Xavier Omär has been on our radar for years, dating back to 2013, when he operated under his former moniker, SPZRKT, and yet with every new release, the soulful San Antonio native captivates us even further.
With his engrossing, comforting voice and music that places a priority on love and respect in place of the often misogynistic spirit of modern-day R&B, the Chicago-based singer and songwriter has been a voice worth championing.
Though his excellent last project, The Everlasting Wave, boasted no features, Omär has worked with some of our favorite artists and producers over the years, including Noname, Sango, Mick Jenkins, Masego, Thelonious Martin and more. That collaborative hot streak continued recently when Xavier linked up with DC rapper GoldLink and producers Hit-Boy and Bizness Boi for a pair of butter-smooth new singles, made possible by Red Bull Sound Select.

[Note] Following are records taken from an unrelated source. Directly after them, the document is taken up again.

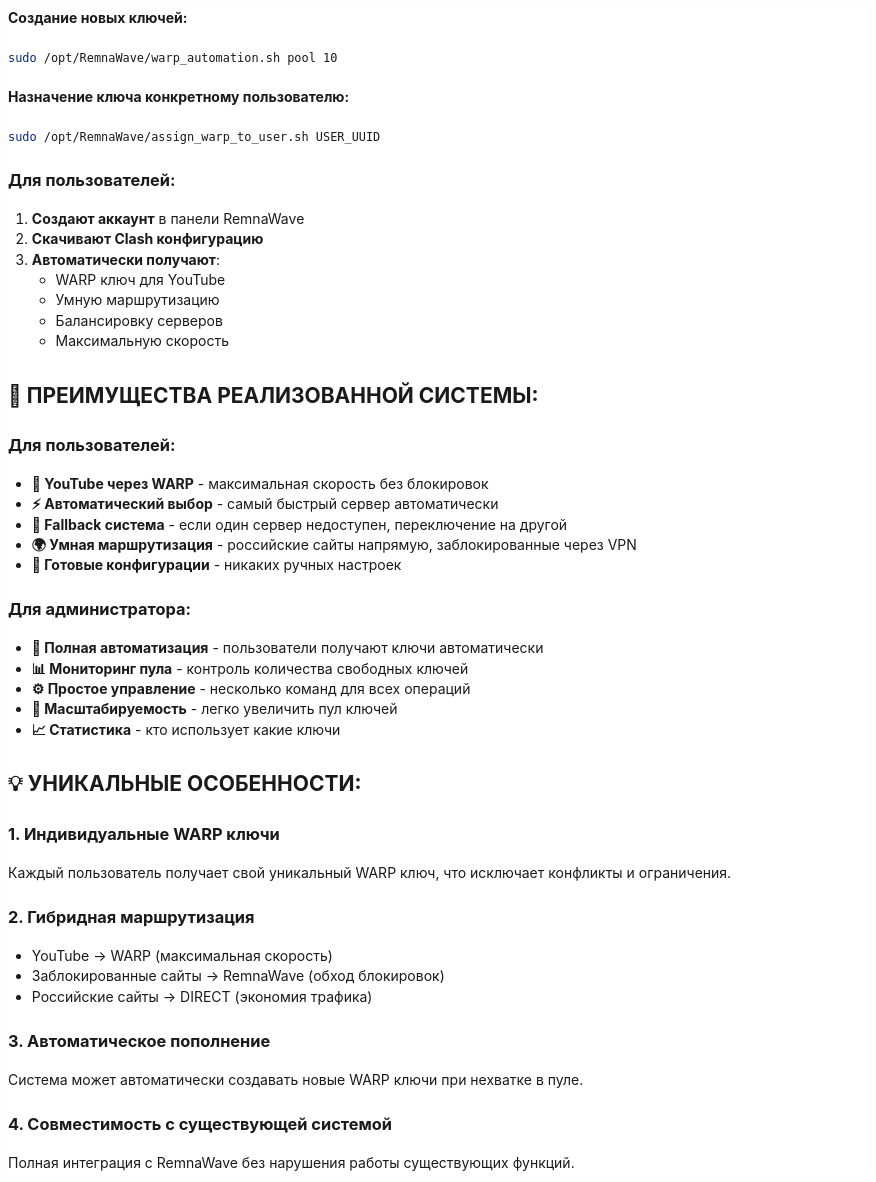 #### Создание новых ключей:
```bash
sudo /opt/RemnaWave/warp_automation.sh pool 10
```

#### Назначение ключа конкретному пользователю:
```bash
sudo /opt/RemnaWave/assign_warp_to_user.sh USER_UUID
```

### Для пользователей:

1. **Создают аккаунт** в панели RemnaWave
2. **Скачивают Clash конфигурацию** 
3. **Автоматически получают**:
   - WARP ключ для YouTube
   - Умную маршрутизацию
   - Балансировку серверов
   - Максимальную скорость

## 🚀 ПРЕИМУЩЕСТВА РЕАЛИЗОВАННОЙ СИСТЕМЫ:

### Для пользователей:
- **🎯 YouTube через WARP** - максимальная скорость без блокировок
- **⚡ Автоматический выбор** - самый быстрый сервер автоматически
- **🔄 Fallback система** - если один сервер недоступен, переключение на другой
- **🌍 Умная маршрутизация** - российские сайты напрямую, заблокированные через VPN
- **📱 Готовые конфигурации** - никаких ручных настроек

### Для администратора:
- **🔄 Полная автоматизация** - пользователи получают ключи автоматически
- **📊 Мониторинг пула** - контроль количества свободных ключей
- **⚙️ Простое управление** - несколько команд для всех операций
- **🔧 Масштабируемость** - легко увеличить пул ключей
- **📈 Статистика** - кто использует какие ключи

## 💡 УНИКАЛЬНЫЕ ОСОБЕННОСТИ:

### 1. **Индивидуальные WARP ключи**
Каждый пользователь получает свой уникальный WARP ключ, что исключает конфликты и ограничения.

### 2. **Гибридная маршрутизация**
- YouTube → WARP (максимальная скорость)
- Заблокированные сайты → RemnaWave (обход блокировок)
- Российские сайты → DIRECT (экономия трафика)

### 3. **Автоматическое пополнение**
Система может автоматически создавать новые WARP ключи при нехватке в пуле.

### 4. **Совместимость с существующей системой**
Полная интеграция с RemnaWave без нарушения работы существующих функций.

Nearly seven months since our last conversation with Xavier Omär, we caught up with the artist for a deeper look into the process behind his two recent records, his approach for making music with others, and what's next from the golden-voiced singer.
How was the process different working with Bizness Boi vs. Hit-Boy?
They were very different experiences. I worked with Hit first. I walked in confident and ready for the moment but it's still both intimidating and inspiring to walk in and see the Platinum Rihanna, Bieber, and The Throne plaques. We had no prior interaction so I didn't know what to expect for the vibe either, I just walked in focused. He went through his archives to see if I liked anything. There were some [beats] that even I knew I couldn't touch because how good they were. But one caught me and that record ended up being "Lost In Nostalgia." After that, he gained confidence in me and the next day it was very loose. He made a beat from scratch for me, which became "No Way Out.'"
With Biz, we already had mutual respect, so I walked in, dapped up the team, and we ended up talking for the first full hour. No work at all. After that, he started on a beat from scratch and I wrote as he worked on it. That became "Afraid." So the experiences differed, but both ended with great results.
Were you Bizness Boi, Hit-Boy and GoldLink all in the studio at the same time during the creation of the two tracks? Or were they produced over multiple sessions?
They were actually done a year apart in different locations, and GoldLink wasn't at either. There was a breakdown about the release of "No Way Out" and "Lost In Nostalgia." Red Bull allowed me to keep "Nostalgia" for myself and gave me an opportunity to make another record with them. That's what created the chance for me and Biz to work.
Do you approach a record differently with another vocalist—like the track with GoldLink—than one where you’re the lone vocalist?
Only if the other artist's vocals are already on the record. That way I can make sure I approach the subject in a way that they didn't and cover a wide range of thought. When I'm writing with a feature in mind and put my vocals on it first, it doesn't change my approach at all. In the case of "No Way Out," I didn't have a feature in mind. Red Bull said I could and should put a feature on one of the records. They even gave me a list of names [laughs]. But I asked for either SZA on "Lost In Nostalgia" or GoldLink on "No Way Out," and they made it happen with Link.
Do you prefer collaborating with rappers or working alone?
I think my track record would say I prefer to work alone, but at this point in my career, I would love to work with multiple minds and ideas. I tend to prefer singers over rappers because rappers have ruined many R&B songs over the years, but there are also times when I can't hear anybody else on the record but a particular rapper.
Your lyrics are emotional, and in the case of “No Way Out,” seem to point to a specific situation. How much of the material is based on actual experiences?
I'd say they're all actual experiences, but they aren't always my personal experience. I pull from friends and family often. I think of a situation they were in and try to be them at that time or the lesson I learned from their experience. I share my own pretty often as well in songs like "Afraid."
What can we expect coming up from Xavier Omär?
Relatable, honest, vulnerable music with a new perspective. Tours that are equal parts a serenade and a party. Actually, it may be more of a party. Expect juxtaposition and high replay value music.